> **Records**

»»

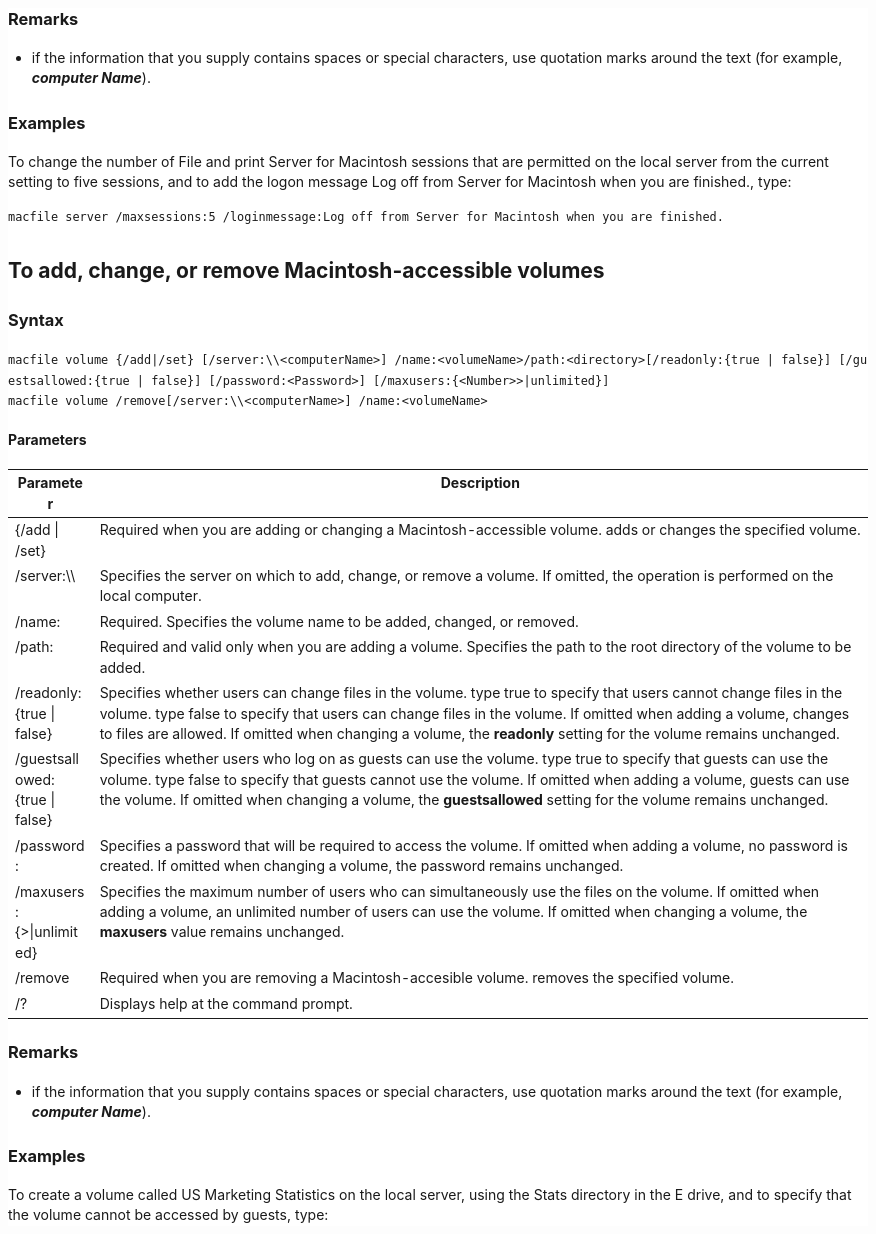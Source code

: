 ### Remarks
- if the information that you supply contains spaces or special characters, use quotation marks around the text (for example, ****<em>computer Name</em>****).

### Examples
To change the number of File and print Server for Macintosh sessions that are permitted on the local server from the current setting to five sessions, and to add the logon message Log off from Server for Macintosh when you are finished., type:
```
macfile server /maxsessions:5 /loginmessage:Log off from Server for Macintosh when you are finished.
```

## <a name=BKMK_addvol></a>To add, change, or remove Macintosh-accessible volumes
### Syntax
```
macfile volume {/add|/set} [/server:\\<computerName>] /name:<volumeName>/path:<directory>[/readonly:{true | false}] [/guestsallowed:{true | false}] [/password:<Password>] [/maxusers:{<Number>>|unlimited}]
macfile volume /remove[/server:\\<computerName>] /name:<volumeName>
```

#### Parameters

|              Parameter               |                                                                                                                                                                       Description                                                                                                                                                                        |
|--------------------------------------|----------------------------------------------------------------------------------------------------------------------------------------------------------------------------------------------------------------------------------------------------------------------------------------------------------------------------------------------------------|
|          {/add &#124; /set}          |                                                                                                                      Required when you are adding or changing a Macintosh-accessible volume. adds or changes the specified volume.                                                                                                                       |
|      /server:\\\\<computerName>      |                                                                                                             Specifies the server on which to add, change, or remove a volume. If omitted, the operation is performed on the local computer.                                                                                                              |
|          /name:<volumeName>          |                                                                                                                                          Required. Specifies the volume name to be added, changed, or removed.                                                                                                                                           |
|          /path:<directory>           |                                                                                                                Required and valid only when you are adding a volume. Specifies the path to the root directory of the volume to be added.                                                                                                                 |
|    /readonly:{true &#124; false}     | Specifies whether users can change files in the volume. type true to specify that users cannot change files in the volume. type false to specify that users can change files in the volume. If omitted when adding a volume, changes to files are allowed. If omitted when changing a volume, the **readonly** setting for the volume remains unchanged. |
|  /guestsallowed:{true &#124; false}  |      Specifies whether users who log on as guests can use the volume. type true to specify that guests can use the volume. type false to specify that guests cannot use the volume. If omitted when adding a volume, guests can use the volume. If omitted when changing a volume, the **guestsallowed** setting for the volume remains unchanged.       |
|         /password:<Password>         |                                                                               Specifies a password that will be required to access the volume. If omitted when adding a volume, no password is created. If omitted when changing a volume, the password remains unchanged.                                                                               |
| /maxusers:{<Number>>&#124;unlimited} |                                                 Specifies the maximum number of users who can simultaneously use the files on the volume. If omitted when adding a volume, an unlimited number of users can use the volume. If omitted when changing a volume, the **maxusers** value remains unchanged.                                                 |
|               /remove                |                                                                                                                                Required when you are removing a Macintosh-accesible volume. removes the specified volume.                                                                                                                                |
|                  /?                  |                                                                                                                                                           Displays help at the command prompt.                                                                                                                                                           |

### Remarks
- if the information that you supply contains spaces or special characters, use quotation marks around the text (for example, ****<em>computer Name</em>****).

### Examples
To create a volume called US Marketing Statistics on the local server, using the Stats directory in the E drive, and to specify that the volume cannot be accessed by guests, type:
```
```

««

> **Exercise**
Could you reproduce the records above exactly, leaving out the pictures?

> **Exercise answer**
Source code

: ### Remarks
- if the information that you supply contains spaces or special characters, use quotation marks around the text (for example, ****<em>computer Name</em>****).

### Examples
To change the number of File and print Server for Macintosh sessions that are permitted on the local server from the current setting to five sessions, and to add the logon message Log off from Server for Macintosh when you are finished., type:
```
macfile server /maxsessions:5 /loginmessage:Log off from Server for Macintosh when you are finished.
```

## <a name=BKMK_addvol></a>To add, change, or remove Macintosh-accessible volumes
### Syntax
```
macfile volume {/add|/set} [/server:\\<computerName>] /name:<volumeName>/path:<directory>[/readonly:{true | false}] [/guestsallowed:{true | false}] [/password:<Password>] [/maxusers:{<Number>>|unlimited}]
macfile volume /remove[/server:\\<computerName>] /name:<volumeName>
```

#### Parameters

|              Parameter               |                                                                                                                                                                       Description                                                                                                                                                                        |
|--------------------------------------|----------------------------------------------------------------------------------------------------------------------------------------------------------------------------------------------------------------------------------------------------------------------------------------------------------------------------------------------------------|
|          {/add &#124; /set}          |                                                                                                                      Required when you are adding or changing a Macintosh-accessible volume. adds or changes the specified volume.                                                                                                                       |
|      /server:\\\\<computerName>      |                                                                                                             Specifies the server on which to add, change, or remove a volume. If omitted, the operation is performed on the local computer.                                                                                                              |
|          /name:<volumeName>          |                                                                                                                                          Required. Specifies the volume name to be added, changed, or removed.                                                                                                                                           |
|          /path:<directory>           |                                                                                                                Required and valid only when you are adding a volume. Specifies the path to the root directory of the volume to be added.                                                                                                                 |
|    /readonly:{true &#124; false}     | Specifies whether users can change files in the volume. type true to specify that users cannot change files in the volume. type false to specify that users can change files in the volume. If omitted when adding a volume, changes to files are allowed. If omitted when changing a volume, the **readonly** setting for the volume remains unchanged. |
|  /guestsallowed:{true &#124; false}  |      Specifies whether users who log on as guests can use the volume. type true to specify that guests can use the volume. type false to specify that guests cannot use the volume. If omitted when adding a volume, guests can use the volume. If omitted when changing a volume, the **guestsallowed** setting for the volume remains unchanged.       |
|         /password:<Password>         |                                                                               Specifies a password that will be required to access the volume. If omitted when adding a volume, no password is created. If omitted when changing a volume, the password remains unchanged.                                                                               |
| /maxusers:{<Number>>&#124;unlimited} |                                                 Specifies the maximum number of users who can simultaneously use the files on the volume. If omitted when adding a volume, an unlimited number of users can use the volume. If omitted when changing a volume, the **maxusers** value remains unchanged.                                                 |
|               /remove                |                                                                                                                                Required when you are removing a Macintosh-accesible volume. removes the specified volume.                                                                                                                                |
|                  /?                  |                                                                                                                                                           Displays help at the command prompt.                                                                                                                                                           |

### Remarks
- if the information that you supply contains spaces or special characters, use quotation marks around the text (for example, ****<em>computer Name</em>****).

### Examples
To create a volume called US Marketing Statistics on the local server, using the Stats directory in the E drive, and to specify that the volume cannot be accessed by guests, type:
```
```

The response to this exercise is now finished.